▸ How to complete this task
Give back all the data below exactly as it is shown.

▸ Available records
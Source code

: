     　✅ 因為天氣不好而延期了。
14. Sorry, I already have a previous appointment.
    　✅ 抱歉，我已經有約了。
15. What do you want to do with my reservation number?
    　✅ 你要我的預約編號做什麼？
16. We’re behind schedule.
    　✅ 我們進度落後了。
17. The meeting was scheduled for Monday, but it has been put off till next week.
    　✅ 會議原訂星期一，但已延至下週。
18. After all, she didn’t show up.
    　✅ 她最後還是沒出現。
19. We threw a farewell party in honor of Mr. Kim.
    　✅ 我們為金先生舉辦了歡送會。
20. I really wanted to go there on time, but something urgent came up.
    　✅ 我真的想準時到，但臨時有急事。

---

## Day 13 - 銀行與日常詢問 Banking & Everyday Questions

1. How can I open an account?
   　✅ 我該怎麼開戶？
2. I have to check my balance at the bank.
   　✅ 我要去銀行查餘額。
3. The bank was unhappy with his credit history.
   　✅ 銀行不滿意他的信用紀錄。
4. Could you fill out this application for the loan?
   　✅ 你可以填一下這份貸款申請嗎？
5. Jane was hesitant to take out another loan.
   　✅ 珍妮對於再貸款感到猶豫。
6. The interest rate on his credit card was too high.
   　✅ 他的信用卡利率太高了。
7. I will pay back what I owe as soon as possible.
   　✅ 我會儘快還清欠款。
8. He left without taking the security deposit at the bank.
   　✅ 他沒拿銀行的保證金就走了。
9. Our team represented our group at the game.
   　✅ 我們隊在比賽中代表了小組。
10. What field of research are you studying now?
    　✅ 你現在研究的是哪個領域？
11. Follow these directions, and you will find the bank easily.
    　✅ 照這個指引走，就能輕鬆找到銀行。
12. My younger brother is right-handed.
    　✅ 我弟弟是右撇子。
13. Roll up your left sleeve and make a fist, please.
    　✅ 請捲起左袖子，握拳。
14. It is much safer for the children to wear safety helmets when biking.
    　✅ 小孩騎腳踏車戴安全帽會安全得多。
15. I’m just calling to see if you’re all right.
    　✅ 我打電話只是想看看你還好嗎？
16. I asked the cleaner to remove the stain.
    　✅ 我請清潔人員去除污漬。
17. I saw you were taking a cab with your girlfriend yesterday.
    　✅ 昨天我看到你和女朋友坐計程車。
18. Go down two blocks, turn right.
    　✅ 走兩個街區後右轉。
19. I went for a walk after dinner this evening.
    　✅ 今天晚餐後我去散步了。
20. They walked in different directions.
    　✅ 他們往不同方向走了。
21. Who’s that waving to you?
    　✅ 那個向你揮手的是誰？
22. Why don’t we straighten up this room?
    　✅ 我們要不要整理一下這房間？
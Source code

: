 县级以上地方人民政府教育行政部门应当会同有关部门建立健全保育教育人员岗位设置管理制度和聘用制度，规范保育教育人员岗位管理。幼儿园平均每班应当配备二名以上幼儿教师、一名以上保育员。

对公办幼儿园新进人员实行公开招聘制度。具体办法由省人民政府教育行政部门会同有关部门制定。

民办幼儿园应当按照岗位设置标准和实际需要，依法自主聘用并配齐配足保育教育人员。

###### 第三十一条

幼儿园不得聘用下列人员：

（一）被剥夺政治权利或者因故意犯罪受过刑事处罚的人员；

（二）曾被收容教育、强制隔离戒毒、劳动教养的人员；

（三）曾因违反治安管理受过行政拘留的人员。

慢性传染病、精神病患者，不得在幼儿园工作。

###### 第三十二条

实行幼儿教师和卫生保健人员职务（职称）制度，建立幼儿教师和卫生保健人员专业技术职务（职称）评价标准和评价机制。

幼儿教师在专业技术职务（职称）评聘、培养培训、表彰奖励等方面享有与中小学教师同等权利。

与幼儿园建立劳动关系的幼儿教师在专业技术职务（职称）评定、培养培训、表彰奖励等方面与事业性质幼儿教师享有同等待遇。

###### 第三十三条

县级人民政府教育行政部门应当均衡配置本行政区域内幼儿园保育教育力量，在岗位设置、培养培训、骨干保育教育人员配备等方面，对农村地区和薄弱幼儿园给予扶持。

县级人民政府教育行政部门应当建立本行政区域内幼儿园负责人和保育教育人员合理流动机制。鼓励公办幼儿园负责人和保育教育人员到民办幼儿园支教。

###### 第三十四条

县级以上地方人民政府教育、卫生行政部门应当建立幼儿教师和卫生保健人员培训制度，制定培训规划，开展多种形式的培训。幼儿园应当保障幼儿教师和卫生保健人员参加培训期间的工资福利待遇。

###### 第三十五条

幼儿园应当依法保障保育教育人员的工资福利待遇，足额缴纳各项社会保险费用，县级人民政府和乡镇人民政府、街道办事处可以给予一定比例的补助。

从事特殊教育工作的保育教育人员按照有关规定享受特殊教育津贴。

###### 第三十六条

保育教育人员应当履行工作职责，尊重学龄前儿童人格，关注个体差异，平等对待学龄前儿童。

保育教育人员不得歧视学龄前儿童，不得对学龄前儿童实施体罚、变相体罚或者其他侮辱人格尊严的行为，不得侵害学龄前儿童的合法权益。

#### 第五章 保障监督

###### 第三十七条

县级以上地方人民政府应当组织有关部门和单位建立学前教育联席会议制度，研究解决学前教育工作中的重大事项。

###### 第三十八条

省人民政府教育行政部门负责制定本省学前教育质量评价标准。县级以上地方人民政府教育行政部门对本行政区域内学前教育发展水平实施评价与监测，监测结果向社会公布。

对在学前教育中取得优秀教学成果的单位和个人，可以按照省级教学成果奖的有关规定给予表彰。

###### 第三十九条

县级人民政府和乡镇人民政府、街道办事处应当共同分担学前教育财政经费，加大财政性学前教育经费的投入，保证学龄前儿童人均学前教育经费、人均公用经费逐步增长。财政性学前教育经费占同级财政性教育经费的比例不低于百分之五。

▸ Answer box
Source code

:     　✅ 因為天氣不好而延期了。
14. Sorry, I already have a previous appointment.
    　✅ 抱歉，我已經有約了。
15. What do you want to do with my reservation number?
    　✅ 你要我的預約編號做什麼？
16. We’re behind schedule.
    　✅ 我們進度落後了。
17. The meeting was scheduled for Monday, but it has been put off till next week.
    　✅ 會議原訂星期一，但已延至下週。
18. After all, she didn’t show up.
    　✅ 她最後還是沒出現。
19. We threw a farewell party in honor of Mr. Kim.
    　✅ 我們為金先生舉辦了歡送會。
20. I really wanted to go there on time, but something urgent came up.
    　✅ 我真的想準時到，但臨時有急事。

---

## Day 13 - 銀行與日常詢問 Banking & Everyday Questions

1. How can I open an account?
   　✅ 我該怎麼開戶？
2. I have to check my balance at the bank.
   　✅ 我要去銀行查餘額。
3. The bank was unhappy with his credit history.
   　✅ 銀行不滿意他的信用紀錄。
4. Could you fill out this application for the loan?
   　✅ 你可以填一下這份貸款申請嗎？
5. Jane was hesitant to take out another loan.
   　✅ 珍妮對於再貸款感到猶豫。
6. The interest rate on his credit card was too high.
   　✅ 他的信用卡利率太高了。
7. I will pay back what I owe as soon as possible.
   　✅ 我會儘快還清欠款。
8. He left without taking the security deposit at the bank.
   　✅ 他沒拿銀行的保證金就走了。
9. Our team represented our group at the game.
   　✅ 我們隊在比賽中代表了小組。
10. What field of research are you studying now?
    　✅ 你現在研究的是哪個領域？
11. Follow these directions, and you will find the bank easily.
    　✅ 照這個指引走，就能輕鬆找到銀行。
12. My younger brother is right-handed.
    　✅ 我弟弟是右撇子。
13. Roll up your left sleeve and make a fist, please.
    　✅ 請捲起左袖子，握拳。
14. It is much safer for the children to wear safety helmets when biking.
    　✅ 小孩騎腳踏車戴安全帽會安全得多。
15. I’m just calling to see if you’re all right.
    　✅ 我打電話只是想看看你還好嗎？
16. I asked the cleaner to remove the stain.
    　✅ 我請清潔人員去除污漬。
17. I saw you were taking a cab with your girlfriend yesterday.
    　✅ 昨天我看到你和女朋友坐計程車。
18. Go down two blocks, turn right.
    　✅ 走兩個街區後右轉。
19. I went for a walk after dinner this evening.
    　✅ 今天晚餐後我去散步了。
20. They walked in different directions.
    　✅ 他們往不同方向走了。
21. Who’s that waving to you?
    　✅ 那個向你揮手的是誰？
22. Why don’t we straighten up this room?
    　✅ 我們要不要整理一下這房間？
Source code

: 县级以上地方人民政府教育行政部门应当会同有关部门建立健全保育教育人员岗位设置管理制度和聘用制度，规范保育教育人员岗位管理。幼儿园平均每班应当配备二名以上幼儿教师、一名以上保育员。

对公办幼儿园新进人员实行公开招聘制度。具体办法由省人民政府教育行政部门会同有关部门制定。

民办幼儿园应当按照岗位设置标准和实际需要，依法自主聘用并配齐配足保育教育人员。

###### 第三十一条

幼儿园不得聘用下列人员：

（一）被剥夺政治权利或者因故意犯罪受过刑事处罚的人员；

（二）曾被收容教育、强制隔离戒毒、劳动教养的人员；

（三）曾因违反治安管理受过行政拘留的人员。

慢性传染病、精神病患者，不得在幼儿园工作。

###### 第三十二条

实行幼儿教师和卫生保健人员职务（职称）制度，建立幼儿教师和卫生保健人员专业技术职务（职称）评价标准和评价机制。

幼儿教师在专业技术职务（职称）评聘、培养培训、表彰奖励等方面享有与中小学教师同等权利。

与幼儿园建立劳动关系的幼儿教师在专业技术职务（职称）评定、培养培训、表彰奖励等方面与事业性质幼儿教师享有同等待遇。

###### 第三十三条

县级人民政府教育行政部门应当均衡配置本行政区域内幼儿园保育教育力量，在岗位设置、培养培训、骨干保育教育人员配备等方面，对农村地区和薄弱幼儿园给予扶持。

县级人民政府教育行政部门应当建立本行政区域内幼儿园负责人和保育教育人员合理流动机制。鼓励公办幼儿园负责人和保育教育人员到民办幼儿园支教。

###### 第三十四条

县级以上地方人民政府教育、卫生行政部门应当建立幼儿教师和卫生保健人员培训制度，制定培训规划，开展多种形式的培训。幼儿园应当保障幼儿教师和卫生保健人员参加培训期间的工资福利待遇。

###### 第三十五条

幼儿园应当依法保障保育教育人员的工资福利待遇，足额缴纳各项社会保险费用，县级人民政府和乡镇人民政府、街道办事处可以给予一定比例的补助。

从事特殊教育工作的保育教育人员按照有关规定享受特殊教育津贴。

###### 第三十六条

保育教育人员应当履行工作职责，尊重学龄前儿童人格，关注个体差异，平等对待学龄前儿童。

保育教育人员不得歧视学龄前儿童，不得对学龄前儿童实施体罚、变相体罚或者其他侮辱人格尊严的行为，不得侵害学龄前儿童的合法权益。

#### 第五章 保障监督

###### 第三十七条

县级以上地方人民政府应当组织有关部门和单位建立学前教育联席会议制度，研究解决学前教育工作中的重大事项。

###### 第三十八条

省人民政府教育行政部门负责制定本省学前教育质量评价标准。县级以上地方人民政府教育行政部门对本行政区域内学前教育发展水平实施评价与监测，监测结果向社会公布。

对在学前教育中取得优秀教学成果的单位和个人，可以按照省级教学成果奖的有关规定给予表彰。

###### 第三十九条

县级人民政府和乡镇人民政府、街道办事处应当共同分担学前教育财政经费，加大财政性学前教育经费的投入，保证学龄前儿童人均学前教育经费、人均公用经费逐步增长。财政性学前教育经费占同级财政性教育经费的比例不低于百分之五。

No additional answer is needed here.